2. Pick Device security.
3. Click Core isolation details.
4. Find Local Security Authority protection.
5. Toggle On. UAC prompt.
6. Reboot.
7. After reboot: verify Windows Security shows LSA Protection: On.
8. For new Win11 installs: usually on by default.
9. For upgraded from Win10: may need manual toggle.

This is the standard setup.

Method 2: Enable via registry (if Security UI hidden)

For policy-managed PCs.

1. Open Registry Editor as Admin.
2. Navigate to: HKEY_LOCAL_MACHINE\SYSTEM\CurrentControlSet\Control\Lsa.
3. Find or create DWORD: RunAsPPL. Value 1 (enabled with UEFI Lock) or 2 (enabled, no lock).
4. Apply.
5. Reboot.
6. For Group Policy alternative: Computer Configuration → Administrative Templates → System → Local Security Authority → Configure LSASS to run as a protected process → Enabled.
7. For checking: Get-WmiObject -Class Win32_Service -Filter "Name='LsaSvc'" shows service running.
8. For per-process check: Process Explorer (Sysinternals) shows lsass.exe with PPL icon.

This is the registry route.

Method 3: Check compatibility before enabling

For avoiding breakage.

1. Apps that hook into LSA may break:
   • Some third-party AV (older versions).
   • Some VPN clients.
   • Some single sign-on tools.
   • Some authentication add-ons.
2. For testing: enable temporarily (UEFI Lock = no for easy revert).
3. Reboot. Test critical apps and workflows.
4. Check Event Viewer → Windows Logs → System → Lsa source. Event 3033 = denied; 3065 = code integrity violation.
5. If issues: temporarily disable (toggle off in Windows Security), update problematic app, re-enable.
6. For chronic compatibility issues: file with app vendor. They need to sign with proper EKU.
7. For corporate-managed: test in staging environment first.
8. For verifying LSA Protection: Get-MpComputerStatus | Select-Object IsTamperProtected related.

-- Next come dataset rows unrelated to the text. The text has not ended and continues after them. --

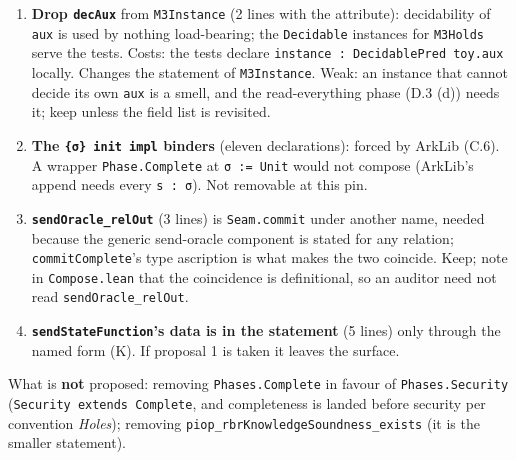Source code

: \begin{enumerate}
\item \textbf{Drop \texttt{decAux}} from \texttt{M3Instance} (2 lines with the attribute): decidability of \texttt{aux} is used by nothing load-bearing; the \texttt{Decidable} instances for \texttt{M3Holds} serve the tests. Costs: the tests declare \texttt{i\allowbreak{}n\allowbreak{}s\allowbreak{}t\allowbreak{}a\allowbreak{}n\allowbreak{}c\allowbreak{}e\allowbreak{} :\allowbreak{} D\allowbreak{}e\allowbreak{}c\allowbreak{}i\allowbreak{}d\allowbreak{}a\allowbreak{}b\allowbreak{}l\allowbreak{}e\allowbreak{}P\allowbreak{}r\allowbreak{}e\allowbreak{}d\allowbreak{} t\allowbreak{}o\allowbreak{}y\allowbreak{}.\allowbreak{}a\allowbreak{}u\allowbreak{}x} locally. Changes the statement of \texttt{M3Instance}. Weak: an instance that cannot decide its own \texttt{aux} is a smell, and the read-everything phase (D.3 (d)) needs it; keep unless the field list is revisited.
\item \textbf{The \texttt{\{σ\} init impl} binders} (eleven declarations): forced by ArkLib (C.6). A wrapper \texttt{Phase.\allowbreak{}Complete\textquotesingle{}} at \texttt{σ := Unit} would not compose (ArkLib's append needs every \texttt{s : σ}). Not removable at this pin.
\item \textbf{\texttt{sendOracle\_\allowbreak{}relOut}} (3 lines) is \texttt{Seam.\allowbreak{}commit} under another name, needed because the generic send-oracle component is stated for any relation; \texttt{commitComplete}'s type ascription is what makes the two coincide. Keep; note in \texttt{Compose.\allowbreak{}lean} that the coincidence is definitional, so an auditor need not read \texttt{sendOracle\_\allowbreak{}relOut}.
\item \textbf{\texttt{sendStateFunction}'s data is in the statement} (5 lines) only through the named form (K). If proposal 1 is taken it leaves the surface.
\end{enumerate}

What is \textbf{not} proposed: removing \texttt{Phases.\allowbreak{}Complete} in favour of \texttt{Phases.\allowbreak{}Security} (\texttt{Security extends Complete}, and completeness is landed before security per convention \emph{Holes}); removing \texttt{p\allowbreak{}i\allowbreak{}o\allowbreak{}p\allowbreak{}\_\allowbreak{}r\allowbreak{}b\allowbreak{}r\allowbreak{}K\allowbreak{}n\allowbreak{}o\allowbreak{}w\allowbreak{}l\allowbreak{}e\allowbreak{}d\allowbreak{}g\allowbreak{}e\allowbreak{}S\allowbreak{}o\allowbreak{}u\allowbreak{}n\allowbreak{}d\allowbreak{}n\allowbreak{}e\allowbreak{}s\allowbreak{}s\allowbreak{}\_\allowbreak{}e\allowbreak{}x\allowbreak{}i\allowbreak{}s\allowbreak{}t\allowbreak{}s} (it is the smaller statement).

This is the compatibility check.

How to verify the fix worked

• Windows Security → Device security → Core isolation: LSA Protection On.
• Event Viewer: LSA events show protected mode start.
• Process Explorer: lsass.exe shows Protected Process.
• System boots normally without errors.

If none of these work

If LSA Protection won’t enable: Hardware requirement: requires Secure Boot. Verify: msinfo32 → Secure Boot State: On. For Hyper-V conflicts: rare. Hyper-V uses VBS / Memory Integrity. LSA Protection complements. For chronic app breakage: vendor needs to update for PPL compatibility. For Windows 11 Education / Home: feature available on all editions. For corporate: Group Policy enforcement. For Insider builds: feature may shift; check current docs. For verifying via PowerShell: $lsa = Get-ItemProperty -Path "HKLM:\SYSTEM\CurrentControlSet\Control\Lsa" -Name RunAsPPL -ErrorAction SilentlyContinue; if ($lsa) { Write-Host "Value: $($lsa.RunAsPPL)" }.

Bottom line: Windows Security → Device security → Core isolation → Local Security Authority protection → On. Reboot. Test apps for compatibility. Disable temporarily if specific app breaks.